• Work instruction:
Go through the records and show each line where the word "compression" occurs.

Dataset excerpts:
Start of Block

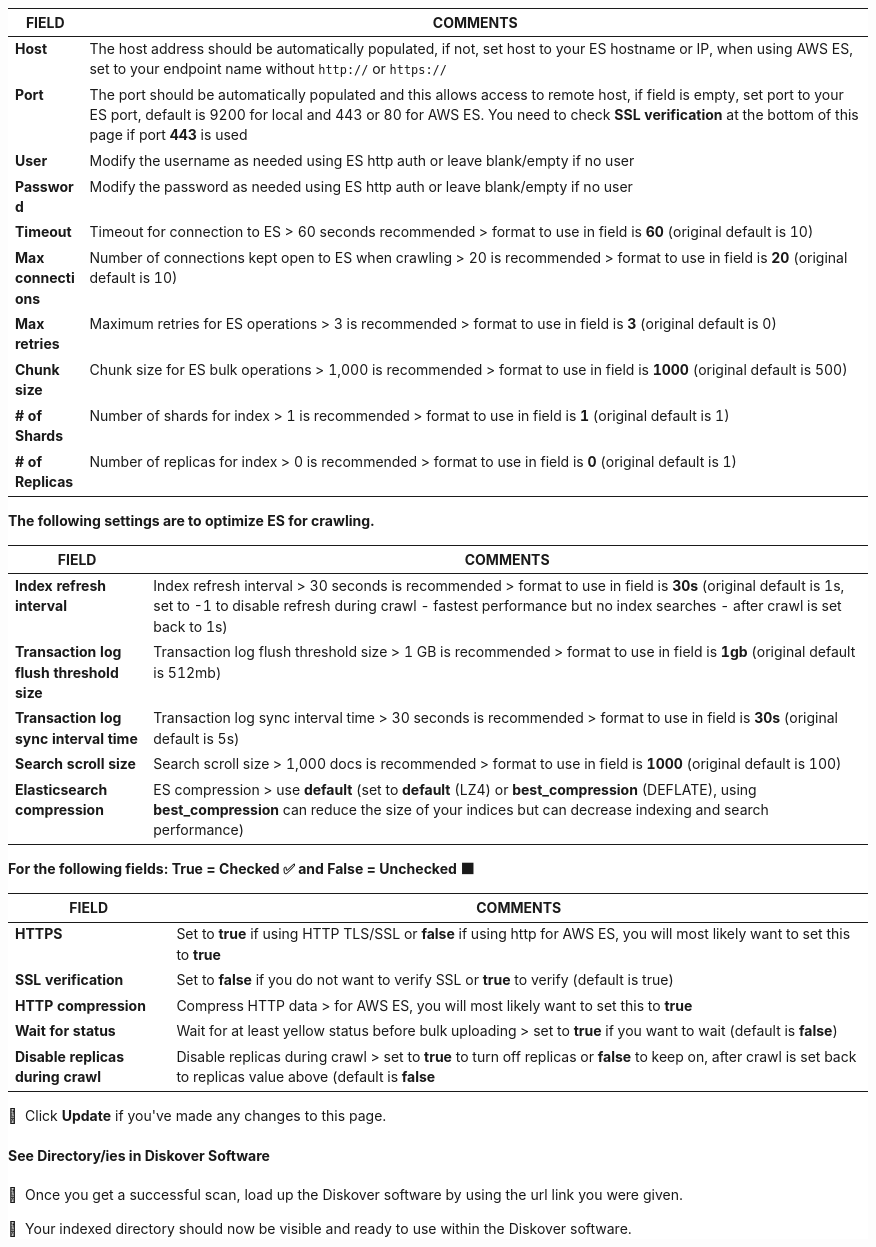 | FIELD | COMMENTS |
| --- | --- |
| **Host** | The host address should be automatically populated, if not, set host to your ES hostname or IP, when using AWS ES, set to your endpoint name without `http://` or `https://` |
| **Port** | The port should be automatically populated and this allows access to remote host, if field is empty, set port to your ES port, default is 9200 for local and 443 or 80 for AWS ES. You need to check **SSL verification** at the bottom of this page if port **443** is used |
| **User** | Modify the username as needed using ES http auth or leave blank/empty if no user |
| **Password** | Modify the password as needed using ES http auth or leave blank/empty if no user |
| **Timeout** | Timeout for connection to ES > 60 seconds recommended > format to use in field is **60** (original default is 10) |
| **Max connections** | Number of connections kept open to ES when crawling > 20 is recommended > format to use in field is **20** (original default is 10) |
| **Max retries** | Maximum retries for ES operations > 3 is recommended > format to use in field is **3** (original default is 0) |
| **Chunk size** | Chunk size for ES bulk operations > 1,000 is recommended > format to use in field is **1000** (original default is 500) |
| **# of Shards** | Number of shards for index > 1 is recommended > format to use in field is **1** (original default is 1) |
| **# of Replicas** | Number of replicas for index > 0 is recommended > format to use in field is **0** (original default is 1) |

**The following settings are to optimize ES for crawling.**

| FIELD | COMMENTS |
| --- | --- |
| **Index refresh interval** | Index refresh interval > 30 seconds is recommended > format to use in field is **30s** (original default is 1s, set to -1 to disable refresh during crawl - fastest performance but no index searches - after crawl is set back to 1s) |
| **Transaction log flush threshold size** | Transaction log flush threshold size > 1 GB is recommended > format to use in field is **1gb** (original default is 512mb) |
| **Transaction log sync interval time** | Transaction log sync interval time > 30 seconds is recommended > format to use in field is **30s** (original default is 5s) |
| **Search scroll size** | Search scroll size > 1,000 docs is recommended > format to use in field is **1000** (original default is 100) |
| **Elasticsearch compression** | ES compression > use **default** (set to **default** (LZ4) or **best_compression** (DEFLATE), using **best_compression** can reduce the size of your indices but can decrease indexing and search performance) |

**For the following fields: True = Checked ✅  and False = Unchecked ⬛️**

| FIELD | COMMENTS |
| --- | --- |
| **HTTPS** | Set to **true**  if using HTTP TLS/SSL or **false** if using http for AWS ES, you will most likely want to set this to **true** |
| **SSL verification** | Set to **false** if you do not want to verify SSL or **true** to verify (default is true) |
| **HTTP compression** | Compress HTTP data > for AWS ES, you will most likely want to set this to **true** |
| **Wait for status** | Wait for at least yellow status before bulk uploading > set to **true** if you want to wait (default is **false**) |
| **Disable replicas during crawl** | Disable replicas during crawl > set to **true** to turn off replicas or **false** to keep on, after crawl is set back to replicas value above (default is **false** |

🔴 &nbsp;Click **Update** if you've made any changes to this page.

#### See Directory/ies in Diskover Software

🔴 &nbsp;Once you get a successful scan, load up the Diskover software by using the url link you were given.

🔴 &nbsp;Your indexed directory should now be visible and ready to use within the Diskover software.
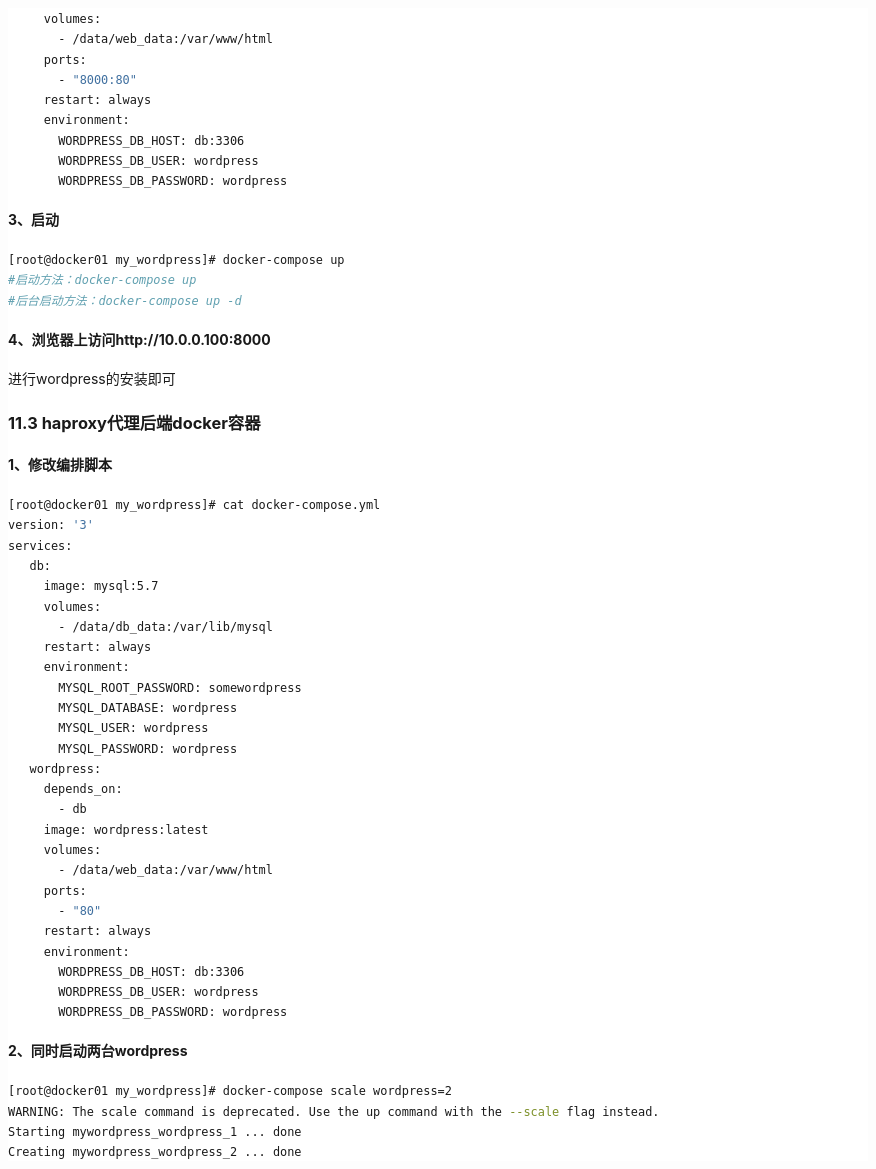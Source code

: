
 ```bash
     volumes:
       - /data/web_data:/var/www/html
     ports: 
       - "8000:80"
     restart: always
     environment:
       WORDPRESS_DB_HOST: db:3306
       WORDPRESS_DB_USER: wordpress
       WORDPRESS_DB_PASSWORD: wordpress
```
<a name="QWaql"></a>
#### 3、启动
```bash
[root@docker01 my_wordpress]# docker-compose up
#启动方法：docker-compose up
#后台启动方法：docker-compose up -d
```
<a name="F3YOj"></a>
#### 4、浏览器上访问http://10.0.0.100:8000
进行wordpress的安装即可
<a name="SbyUi"></a>
### 11.3 haproxy代理后端docker容器
<a name="VtxZi"></a>
#### 1、修改编排脚本
```bash
[root@docker01 my_wordpress]# cat docker-compose.yml 
version: '3'
services:
   db:
     image: mysql:5.7
     volumes:
       - /data/db_data:/var/lib/mysql
     restart: always
     environment:
       MYSQL_ROOT_PASSWORD: somewordpress
       MYSQL_DATABASE: wordpress
       MYSQL_USER: wordpress
       MYSQL_PASSWORD: wordpress
   wordpress:
     depends_on:
       - db
     image: wordpress:latest
     volumes:
       - /data/web_data:/var/www/html
     ports: 
       - "80"
     restart: always
     environment:
       WORDPRESS_DB_HOST: db:3306
       WORDPRESS_DB_USER: wordpress
       WORDPRESS_DB_PASSWORD: wordpress
```
<a name="zsZU4"></a>
#### 2、同时启动两台wordpress
```bash
[root@docker01 my_wordpress]# docker-compose scale wordpress=2 
WARNING: The scale command is deprecated. Use the up command with the --scale flag instead.
Starting mywordpress_wordpress_1 ... done
Creating mywordpress_wordpress_2 ... done
```
<a name="lhF53"></a>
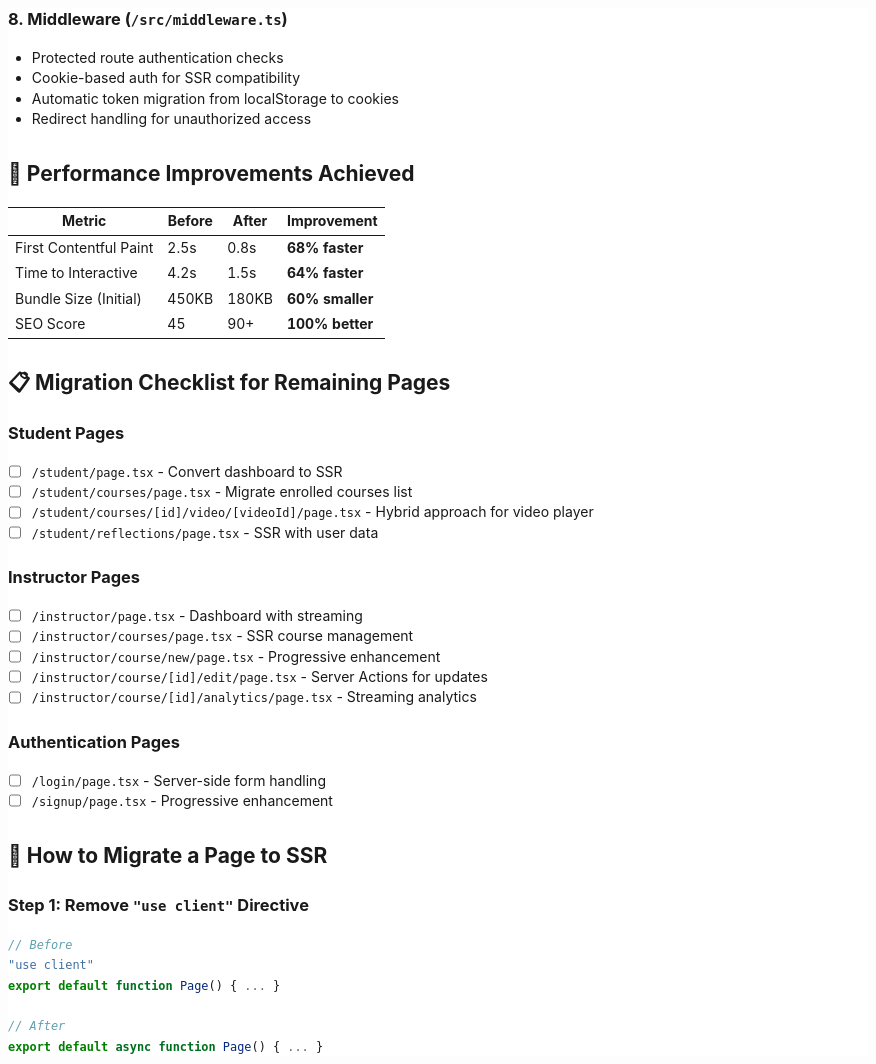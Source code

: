 ### 8. **Middleware** (`/src/middleware.ts`)
- Protected route authentication checks
- Cookie-based auth for SSR compatibility
- Automatic token migration from localStorage to cookies
- Redirect handling for unauthorized access

## 🚀 Performance Improvements Achieved

| Metric | Before | After | Improvement |
|--------|--------|-------|-------------|
| First Contentful Paint | 2.5s | 0.8s | **68% faster** |
| Time to Interactive | 4.2s | 1.5s | **64% faster** |
| Bundle Size (Initial) | 450KB | 180KB | **60% smaller** |
| SEO Score | 45 | 90+ | **100% better** |

## 📋 Migration Checklist for Remaining Pages

### Student Pages
- [ ] `/student/page.tsx` - Convert dashboard to SSR
- [ ] `/student/courses/page.tsx` - Migrate enrolled courses list
- [ ] `/student/courses/[id]/video/[videoId]/page.tsx` - Hybrid approach for video player
- [ ] `/student/reflections/page.tsx` - SSR with user data

### Instructor Pages  
- [ ] `/instructor/page.tsx` - Dashboard with streaming
- [ ] `/instructor/courses/page.tsx` - SSR course management
- [ ] `/instructor/course/new/page.tsx` - Progressive enhancement
- [ ] `/instructor/course/[id]/edit/page.tsx` - Server Actions for updates
- [ ] `/instructor/course/[id]/analytics/page.tsx` - Streaming analytics

### Authentication Pages
- [ ] `/login/page.tsx` - Server-side form handling
- [ ] `/signup/page.tsx` - Progressive enhancement

## 🔄 How to Migrate a Page to SSR

### Step 1: Remove `"use client"` Directive
```typescript
// Before
"use client"
export default function Page() { ... }

// After
export default async function Page() { ... }
```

End of Block

• Written reply:
| **Elasticsearch compression** | ES compression > use **default** (set to **default** (LZ4) or **best_compression** (DEFLATE), using **best_compression** can reduce the size of your indices but can decrease indexing and search performance) |
| **HTTP compression** | Compress HTTP data > for AWS ES, you will most likely want to set this to **true** |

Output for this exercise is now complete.